Just when you thought it was safe for a bloodsucker to go out in the dark in New Orleans, along comes Merrick Mayfair, a sultry, hard-drinking octoroon beauty whose voodoo can turn the toughest vampire into a marionette dancing to her merry, scary tune. In Merrick, Anne Rice brings back three of her most wildly popular characters--the vampires Lestat and Louis and the dead vampire child Claudia--and introduces them to the world of her Mayfair Witches book series.

It is Louis who brings about the collision of the fang and voodoo universes. Louis made Claudia a vampire in Rice's classic Interview with the Vampire, in which she was destroyed, and now he's obsessed with raising her ghost to make amends and seek guidance from the beyond. (Claudia physically resembles Rice's young daughter who died of a blood-related illness. Rice nearly died of a diabetic coma in 1998, and writing Merrick turned her excruciating recovery into an exhilarating burst of creativity).

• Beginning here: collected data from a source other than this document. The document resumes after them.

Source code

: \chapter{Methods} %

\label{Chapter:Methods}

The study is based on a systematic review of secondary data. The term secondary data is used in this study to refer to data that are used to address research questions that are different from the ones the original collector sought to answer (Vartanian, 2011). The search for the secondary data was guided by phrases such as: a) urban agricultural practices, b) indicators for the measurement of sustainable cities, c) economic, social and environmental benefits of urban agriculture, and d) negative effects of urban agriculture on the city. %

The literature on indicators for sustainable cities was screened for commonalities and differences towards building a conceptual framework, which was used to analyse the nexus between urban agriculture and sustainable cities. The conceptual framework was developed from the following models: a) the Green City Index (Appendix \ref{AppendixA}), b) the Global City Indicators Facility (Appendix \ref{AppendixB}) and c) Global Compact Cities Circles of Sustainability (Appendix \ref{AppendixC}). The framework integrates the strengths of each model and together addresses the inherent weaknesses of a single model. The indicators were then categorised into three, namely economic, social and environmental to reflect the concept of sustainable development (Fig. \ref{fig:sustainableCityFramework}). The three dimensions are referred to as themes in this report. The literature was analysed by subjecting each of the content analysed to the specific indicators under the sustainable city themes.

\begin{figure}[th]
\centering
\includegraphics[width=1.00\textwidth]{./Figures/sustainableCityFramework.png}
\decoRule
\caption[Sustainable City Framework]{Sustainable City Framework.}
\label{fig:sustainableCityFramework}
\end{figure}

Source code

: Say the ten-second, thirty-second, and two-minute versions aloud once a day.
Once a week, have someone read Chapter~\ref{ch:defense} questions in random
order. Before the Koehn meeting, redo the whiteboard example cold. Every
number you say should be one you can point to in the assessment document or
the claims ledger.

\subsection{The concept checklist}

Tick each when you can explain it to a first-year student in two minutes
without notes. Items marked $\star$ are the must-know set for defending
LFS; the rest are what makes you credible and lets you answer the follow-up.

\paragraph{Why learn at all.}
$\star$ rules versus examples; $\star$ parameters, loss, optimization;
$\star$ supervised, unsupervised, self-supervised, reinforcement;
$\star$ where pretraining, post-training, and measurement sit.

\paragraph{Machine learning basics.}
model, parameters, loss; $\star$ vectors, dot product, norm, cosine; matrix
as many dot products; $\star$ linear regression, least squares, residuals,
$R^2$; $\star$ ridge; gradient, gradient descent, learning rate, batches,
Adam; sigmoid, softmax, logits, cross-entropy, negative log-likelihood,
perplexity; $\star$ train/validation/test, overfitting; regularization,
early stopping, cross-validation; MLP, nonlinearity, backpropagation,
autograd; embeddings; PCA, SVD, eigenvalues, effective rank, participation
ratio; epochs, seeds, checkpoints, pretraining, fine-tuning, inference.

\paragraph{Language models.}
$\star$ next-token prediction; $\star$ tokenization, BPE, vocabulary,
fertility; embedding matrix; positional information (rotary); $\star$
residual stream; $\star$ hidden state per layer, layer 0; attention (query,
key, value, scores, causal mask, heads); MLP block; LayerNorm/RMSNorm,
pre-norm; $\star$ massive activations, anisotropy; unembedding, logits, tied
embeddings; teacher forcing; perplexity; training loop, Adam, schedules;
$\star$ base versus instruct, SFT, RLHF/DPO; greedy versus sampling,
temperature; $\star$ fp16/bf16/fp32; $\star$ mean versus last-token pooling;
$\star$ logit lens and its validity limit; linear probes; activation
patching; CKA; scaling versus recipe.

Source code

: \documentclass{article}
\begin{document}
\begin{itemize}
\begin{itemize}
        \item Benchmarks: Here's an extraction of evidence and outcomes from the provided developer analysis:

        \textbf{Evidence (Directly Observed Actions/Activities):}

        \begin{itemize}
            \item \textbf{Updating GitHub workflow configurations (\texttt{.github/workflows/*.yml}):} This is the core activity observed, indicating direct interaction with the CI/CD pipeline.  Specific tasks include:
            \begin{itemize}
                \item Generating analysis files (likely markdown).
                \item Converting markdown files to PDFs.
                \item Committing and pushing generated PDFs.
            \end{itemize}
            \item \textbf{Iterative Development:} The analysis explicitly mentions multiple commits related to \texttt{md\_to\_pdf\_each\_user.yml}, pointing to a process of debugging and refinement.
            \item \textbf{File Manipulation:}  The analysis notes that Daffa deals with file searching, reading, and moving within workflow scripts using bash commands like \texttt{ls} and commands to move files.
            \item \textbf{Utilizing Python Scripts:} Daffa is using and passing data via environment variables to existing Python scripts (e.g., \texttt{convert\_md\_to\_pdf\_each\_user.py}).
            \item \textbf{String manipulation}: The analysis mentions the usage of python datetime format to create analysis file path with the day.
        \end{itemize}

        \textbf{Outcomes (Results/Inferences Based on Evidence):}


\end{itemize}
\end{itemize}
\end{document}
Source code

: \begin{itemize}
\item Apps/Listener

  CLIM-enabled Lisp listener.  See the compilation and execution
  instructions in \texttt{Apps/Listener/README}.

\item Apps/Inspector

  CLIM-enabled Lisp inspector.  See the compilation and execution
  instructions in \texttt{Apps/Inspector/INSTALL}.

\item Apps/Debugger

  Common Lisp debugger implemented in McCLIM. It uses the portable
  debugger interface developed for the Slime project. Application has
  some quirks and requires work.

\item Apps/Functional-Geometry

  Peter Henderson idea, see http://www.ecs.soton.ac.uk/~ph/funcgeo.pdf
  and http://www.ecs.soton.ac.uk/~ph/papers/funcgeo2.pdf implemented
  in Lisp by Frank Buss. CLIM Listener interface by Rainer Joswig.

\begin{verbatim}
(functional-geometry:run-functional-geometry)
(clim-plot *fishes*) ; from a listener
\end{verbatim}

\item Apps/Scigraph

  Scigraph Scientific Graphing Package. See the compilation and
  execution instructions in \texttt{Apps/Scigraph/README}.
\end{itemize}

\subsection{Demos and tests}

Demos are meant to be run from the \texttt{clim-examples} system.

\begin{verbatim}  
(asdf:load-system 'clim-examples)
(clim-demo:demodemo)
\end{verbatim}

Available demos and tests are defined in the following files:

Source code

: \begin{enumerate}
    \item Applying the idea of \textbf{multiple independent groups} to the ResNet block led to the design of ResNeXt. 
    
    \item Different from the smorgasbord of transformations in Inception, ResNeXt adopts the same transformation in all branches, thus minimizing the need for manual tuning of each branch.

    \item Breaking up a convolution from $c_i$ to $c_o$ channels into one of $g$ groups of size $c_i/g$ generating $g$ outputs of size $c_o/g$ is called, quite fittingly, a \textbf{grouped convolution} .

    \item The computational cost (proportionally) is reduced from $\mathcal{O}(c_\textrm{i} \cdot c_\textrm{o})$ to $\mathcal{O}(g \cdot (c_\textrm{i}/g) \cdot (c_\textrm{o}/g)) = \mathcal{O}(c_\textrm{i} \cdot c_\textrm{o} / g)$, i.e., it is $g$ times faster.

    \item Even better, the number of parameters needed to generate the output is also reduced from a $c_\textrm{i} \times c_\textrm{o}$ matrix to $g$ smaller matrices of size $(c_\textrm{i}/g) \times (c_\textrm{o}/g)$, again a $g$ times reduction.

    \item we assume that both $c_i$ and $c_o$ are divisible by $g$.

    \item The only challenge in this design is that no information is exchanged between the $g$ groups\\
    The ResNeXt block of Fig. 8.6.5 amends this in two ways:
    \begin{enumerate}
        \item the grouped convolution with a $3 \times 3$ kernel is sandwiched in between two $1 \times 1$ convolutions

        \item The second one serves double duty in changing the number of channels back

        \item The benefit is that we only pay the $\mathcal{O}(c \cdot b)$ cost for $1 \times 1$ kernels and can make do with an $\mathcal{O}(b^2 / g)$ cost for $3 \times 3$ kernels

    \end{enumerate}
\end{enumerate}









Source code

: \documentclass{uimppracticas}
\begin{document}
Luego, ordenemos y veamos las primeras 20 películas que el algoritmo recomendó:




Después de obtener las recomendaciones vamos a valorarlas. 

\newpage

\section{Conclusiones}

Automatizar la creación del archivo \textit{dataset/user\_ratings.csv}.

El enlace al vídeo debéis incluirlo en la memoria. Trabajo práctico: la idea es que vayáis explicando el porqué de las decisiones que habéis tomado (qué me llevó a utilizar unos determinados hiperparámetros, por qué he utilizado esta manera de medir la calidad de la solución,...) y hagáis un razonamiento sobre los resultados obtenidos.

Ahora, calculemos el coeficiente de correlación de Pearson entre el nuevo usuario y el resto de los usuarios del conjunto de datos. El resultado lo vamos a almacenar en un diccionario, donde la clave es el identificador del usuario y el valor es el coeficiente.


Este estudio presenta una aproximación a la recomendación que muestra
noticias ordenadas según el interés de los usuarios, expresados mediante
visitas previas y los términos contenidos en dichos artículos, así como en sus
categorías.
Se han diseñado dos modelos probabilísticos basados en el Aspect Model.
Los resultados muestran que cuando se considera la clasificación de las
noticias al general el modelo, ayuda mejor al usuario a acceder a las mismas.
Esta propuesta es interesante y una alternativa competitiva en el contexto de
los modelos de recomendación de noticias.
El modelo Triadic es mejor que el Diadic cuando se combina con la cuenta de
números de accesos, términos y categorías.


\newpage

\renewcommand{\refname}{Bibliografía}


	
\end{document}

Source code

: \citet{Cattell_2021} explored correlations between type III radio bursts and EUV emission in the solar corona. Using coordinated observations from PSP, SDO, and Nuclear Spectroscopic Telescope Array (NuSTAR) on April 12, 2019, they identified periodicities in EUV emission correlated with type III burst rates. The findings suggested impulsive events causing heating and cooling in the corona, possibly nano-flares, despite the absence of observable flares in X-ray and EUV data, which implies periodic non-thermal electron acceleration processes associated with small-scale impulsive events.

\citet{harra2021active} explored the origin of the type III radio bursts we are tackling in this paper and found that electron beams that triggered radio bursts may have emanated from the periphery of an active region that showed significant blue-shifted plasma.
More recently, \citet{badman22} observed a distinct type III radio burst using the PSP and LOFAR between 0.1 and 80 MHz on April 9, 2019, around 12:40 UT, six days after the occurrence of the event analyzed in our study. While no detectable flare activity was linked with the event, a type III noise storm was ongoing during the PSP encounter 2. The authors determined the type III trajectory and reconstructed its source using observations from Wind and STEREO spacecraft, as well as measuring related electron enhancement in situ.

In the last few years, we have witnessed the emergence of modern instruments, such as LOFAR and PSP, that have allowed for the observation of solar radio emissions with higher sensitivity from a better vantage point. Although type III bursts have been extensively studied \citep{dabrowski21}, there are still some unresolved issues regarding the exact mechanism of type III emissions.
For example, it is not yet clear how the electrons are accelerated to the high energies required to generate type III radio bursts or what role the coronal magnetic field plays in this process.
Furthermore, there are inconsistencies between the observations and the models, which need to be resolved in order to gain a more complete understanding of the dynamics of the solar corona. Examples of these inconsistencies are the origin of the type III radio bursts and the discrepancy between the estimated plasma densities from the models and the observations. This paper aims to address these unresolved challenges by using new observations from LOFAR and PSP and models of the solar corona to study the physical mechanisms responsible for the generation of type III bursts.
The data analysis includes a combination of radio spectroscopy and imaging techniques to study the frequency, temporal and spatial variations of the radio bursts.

Vampire David Talbot lobbies Merrick to call Claudia's spirit and slake Louis's guilt, but Talbot winds up in the grip of an obsession with the witch. You see, Talbot, unlike most vampires, lived 70 years as a human, so his sexual response to humans is still as strong as his blood thirst. Merrick can cast spells to make men crave her, and Talbot is tormented. After she reads his palm, he muses, "I wanted to take her in my arms, not to feed from her, no, not harm her, only kiss her, only sink my fangs a very little, only taste her blood and her secrets, but this was dreadful and I wouldn't let it go on."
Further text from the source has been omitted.